One can easily have pre-conceived ideas of this oil-rich kingdom – that it’s a hot and arid territory of sand dunes, with larger-than-life rulers and business people contrasting a staunchly conservative society. If you thought that watching a film at a local cinema was nothing to brag about, well, that was outlawed in Saudi Arabia until only recently when the ban on cinemas was finally lifted.

I arrived in Riyadh with both my architect and academic hats firmly on for a design project and a lecture visit to King Saud University. The projects are testimony to the exciting social, cultural and spatial changes taking place in this country. Stories of the rights of women to drive, the purchase of Leonardo Da Vinci’s painting Salvator Mundi for a record-breaking US$450 million by a member of the Saudi royal family, and the creation of a new smart city have been gracing the Internet and I sensed that many of my pre-conceived notions would be overturned and my appreciation of the place greatly magnified.

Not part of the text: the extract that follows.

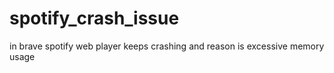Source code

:# spotify_crash_issue
in brave spotify web player keeps crashing and reason is excessive memory usage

The first stereotype was debunked that very morning, when I rose at 4am for a run, not out of self-will but jetlag. Jogging in the wee hours was like being back home in the UK – the air was wonderfully cold and crisp, with the early morning skies clear. After sprinting the first mile, I was relatively warmed up to continue the rest of my jog around Riyadh city – a commercial epicentre of high rise structures dotting a long straight and unyielding boulevard dedicated to big vehicles and perhaps even bigger egos.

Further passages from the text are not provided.